2) The center system issues and returns a reception identifier (ID) to each request from a user client.
3) The user client acquires the service results from the return field, which can be accessed only by using the reception ID as the key.
Since services are executed asynchronously with respect to user requests, the user can get execution results whenever desired even if they take a long time to generate.
3.2. Lifelog accumulation database
The lifelog data sent from each user is stored in the database in the first layer of DMS, the lifelog accumulation phase. We believe that lifelog data must be handled in a unified manner under the assumption that this database will need to accumulate a large number and variety of lifelogs, such as GPS-generated user location information, names of products users bought and shops where they bought them, users’ website access histories, and metadata of pictures taken by the users. Moreover, in the near future, many other sorts of lifelogs will emerge with the emergence of novel sensor devices and/or new services.
As just described, the lifelog database must be flexible to adapt those various lifelogs in an integrated manner and its table structure must be flexible in order to add new lifelog items easily. Thus, for our database we chose to use the idea of a key-value store. For example, as shown in Fig. 4, when the new lifelog item current location is added, it is handled not as a column addition to an existing table but as a record addition, so the table structure of the lifelog database does not need to be changed during processing.
3.3. Lifelog addition, updating, and erasure
Lifelogs received from users will be stored as log data in the lifelog database.

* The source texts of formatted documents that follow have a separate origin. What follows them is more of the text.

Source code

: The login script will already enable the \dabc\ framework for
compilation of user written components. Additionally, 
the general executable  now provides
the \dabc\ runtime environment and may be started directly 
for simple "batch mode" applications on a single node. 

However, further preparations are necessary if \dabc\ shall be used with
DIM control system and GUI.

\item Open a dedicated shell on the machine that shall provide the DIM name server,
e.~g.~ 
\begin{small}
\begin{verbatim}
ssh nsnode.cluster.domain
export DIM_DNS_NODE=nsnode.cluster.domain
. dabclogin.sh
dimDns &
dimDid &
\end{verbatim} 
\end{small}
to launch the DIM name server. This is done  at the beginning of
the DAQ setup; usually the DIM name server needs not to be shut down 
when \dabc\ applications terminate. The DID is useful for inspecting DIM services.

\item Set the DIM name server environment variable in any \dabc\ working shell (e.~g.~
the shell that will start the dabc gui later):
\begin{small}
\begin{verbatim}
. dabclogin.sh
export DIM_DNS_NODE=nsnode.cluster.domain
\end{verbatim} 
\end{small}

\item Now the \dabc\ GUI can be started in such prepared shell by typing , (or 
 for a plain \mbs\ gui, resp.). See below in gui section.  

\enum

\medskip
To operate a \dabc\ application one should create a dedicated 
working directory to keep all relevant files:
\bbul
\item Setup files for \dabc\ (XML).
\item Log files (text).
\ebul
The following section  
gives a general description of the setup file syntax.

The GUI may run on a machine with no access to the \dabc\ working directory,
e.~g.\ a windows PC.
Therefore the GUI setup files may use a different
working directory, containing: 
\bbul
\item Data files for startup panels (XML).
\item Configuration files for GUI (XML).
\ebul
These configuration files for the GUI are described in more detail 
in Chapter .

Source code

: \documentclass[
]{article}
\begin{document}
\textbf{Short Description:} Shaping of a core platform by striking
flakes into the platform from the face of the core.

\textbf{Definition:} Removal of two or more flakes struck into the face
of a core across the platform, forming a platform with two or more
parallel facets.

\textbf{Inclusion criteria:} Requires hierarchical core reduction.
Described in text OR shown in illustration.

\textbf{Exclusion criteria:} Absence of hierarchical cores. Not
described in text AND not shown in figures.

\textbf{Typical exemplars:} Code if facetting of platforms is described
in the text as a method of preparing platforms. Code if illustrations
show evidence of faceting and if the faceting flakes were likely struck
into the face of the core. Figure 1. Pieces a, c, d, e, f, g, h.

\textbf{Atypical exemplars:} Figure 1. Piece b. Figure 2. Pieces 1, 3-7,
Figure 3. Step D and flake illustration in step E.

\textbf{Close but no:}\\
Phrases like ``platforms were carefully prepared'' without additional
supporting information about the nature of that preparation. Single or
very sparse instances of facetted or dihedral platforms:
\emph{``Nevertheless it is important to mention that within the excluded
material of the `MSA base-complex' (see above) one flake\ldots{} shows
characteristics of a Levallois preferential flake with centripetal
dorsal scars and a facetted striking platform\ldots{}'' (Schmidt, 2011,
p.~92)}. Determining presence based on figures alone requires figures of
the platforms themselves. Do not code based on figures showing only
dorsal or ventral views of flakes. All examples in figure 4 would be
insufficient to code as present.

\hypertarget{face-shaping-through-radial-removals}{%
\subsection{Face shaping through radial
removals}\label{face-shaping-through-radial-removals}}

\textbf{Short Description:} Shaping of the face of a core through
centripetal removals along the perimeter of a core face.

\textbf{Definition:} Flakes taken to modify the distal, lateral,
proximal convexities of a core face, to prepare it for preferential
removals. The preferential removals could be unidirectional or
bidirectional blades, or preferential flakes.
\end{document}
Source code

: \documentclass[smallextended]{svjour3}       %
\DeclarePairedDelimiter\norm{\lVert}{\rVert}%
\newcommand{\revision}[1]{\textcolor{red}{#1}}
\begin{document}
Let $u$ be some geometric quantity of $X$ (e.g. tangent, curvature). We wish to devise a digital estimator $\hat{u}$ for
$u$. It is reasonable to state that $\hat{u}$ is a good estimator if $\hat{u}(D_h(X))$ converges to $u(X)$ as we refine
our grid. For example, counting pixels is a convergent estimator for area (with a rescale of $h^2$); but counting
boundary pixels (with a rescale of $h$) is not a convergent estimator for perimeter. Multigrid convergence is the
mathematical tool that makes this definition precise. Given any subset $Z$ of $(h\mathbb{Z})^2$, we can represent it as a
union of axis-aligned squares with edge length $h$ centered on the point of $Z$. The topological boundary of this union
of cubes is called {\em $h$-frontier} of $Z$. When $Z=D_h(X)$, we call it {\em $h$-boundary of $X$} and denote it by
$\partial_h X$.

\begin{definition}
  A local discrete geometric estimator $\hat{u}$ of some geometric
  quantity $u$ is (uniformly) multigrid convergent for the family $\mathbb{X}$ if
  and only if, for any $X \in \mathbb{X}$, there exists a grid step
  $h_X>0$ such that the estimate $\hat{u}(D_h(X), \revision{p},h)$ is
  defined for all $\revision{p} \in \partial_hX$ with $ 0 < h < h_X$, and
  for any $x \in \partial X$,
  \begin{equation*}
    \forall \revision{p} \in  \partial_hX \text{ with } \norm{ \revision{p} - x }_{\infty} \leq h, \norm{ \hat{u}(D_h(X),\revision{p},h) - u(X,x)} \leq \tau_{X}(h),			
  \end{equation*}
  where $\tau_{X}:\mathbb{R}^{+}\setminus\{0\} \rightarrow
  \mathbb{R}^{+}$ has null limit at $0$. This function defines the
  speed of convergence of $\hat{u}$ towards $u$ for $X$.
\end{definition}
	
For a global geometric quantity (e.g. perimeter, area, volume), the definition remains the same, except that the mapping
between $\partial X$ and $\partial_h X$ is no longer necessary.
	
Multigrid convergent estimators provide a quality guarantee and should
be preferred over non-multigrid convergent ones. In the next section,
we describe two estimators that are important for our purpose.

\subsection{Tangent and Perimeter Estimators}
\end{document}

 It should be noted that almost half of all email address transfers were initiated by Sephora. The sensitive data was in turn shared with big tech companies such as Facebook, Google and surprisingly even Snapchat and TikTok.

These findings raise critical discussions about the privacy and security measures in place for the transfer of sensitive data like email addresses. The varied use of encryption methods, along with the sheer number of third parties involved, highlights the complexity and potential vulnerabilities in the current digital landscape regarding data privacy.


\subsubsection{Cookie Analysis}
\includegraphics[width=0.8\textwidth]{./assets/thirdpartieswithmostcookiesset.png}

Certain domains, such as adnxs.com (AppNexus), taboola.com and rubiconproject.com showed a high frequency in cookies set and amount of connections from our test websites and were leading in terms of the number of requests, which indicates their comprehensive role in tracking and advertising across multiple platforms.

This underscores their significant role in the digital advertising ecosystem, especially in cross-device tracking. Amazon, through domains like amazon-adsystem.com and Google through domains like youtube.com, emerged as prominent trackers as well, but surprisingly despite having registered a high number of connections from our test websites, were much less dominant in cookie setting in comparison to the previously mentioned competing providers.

Those newly stored lifelogs are basically used only for viewing. However, to provide flexibility in supporting requests to update or delete stored lifelog data, the lifelog database has update time and erase flag items as system management information, in addition to the lifelogs received from users. Examples of adding data to a lifelog, updating a lifelog value, and erasing a lifelog are shown in Fig. 5.
When new data needs to be added (Fig. 5(a)), the update time is set to the time at which the data was added (T2) and the erase flag is set to false.
When a lifelog value needs to be updated (Fig. 5(b)), the record data whose update time is T2 is logically deleted by changing the erase flag from false to true (row 1). Then, a new record whose lifelog item value is B (instead of the previous value of A), update time is T3, and erase flag is false is added (row 2).
When a lifelog needs to be erased (Fig. 5(c)), the data’s erase flag is changed from false to true to erase the data logically (row 2), in a similar way to Fig. 5(b). Furthermore, a new record whose update time is T4 and erase flag is true is added (row 3).
As you can see, the update time can be used to create a history of when lifelog records were added, updated, or erased. Moreover, the logically erased state achieved by using the erase flag enables lifelog updating and erasure to be supported while the lifelog-operation history itself is being recorded as a lifelog.
We are currently conducting field experiments on restaurant recommendations based on user context information as one example of a lifelog-utilizing service provided from modern cellular phones with a GPS function. We will strive to develop new technologies to support extremely large-scale services while continuing the field experiments and we will continue to research and develop the basic technology needed for new lifelog-based services.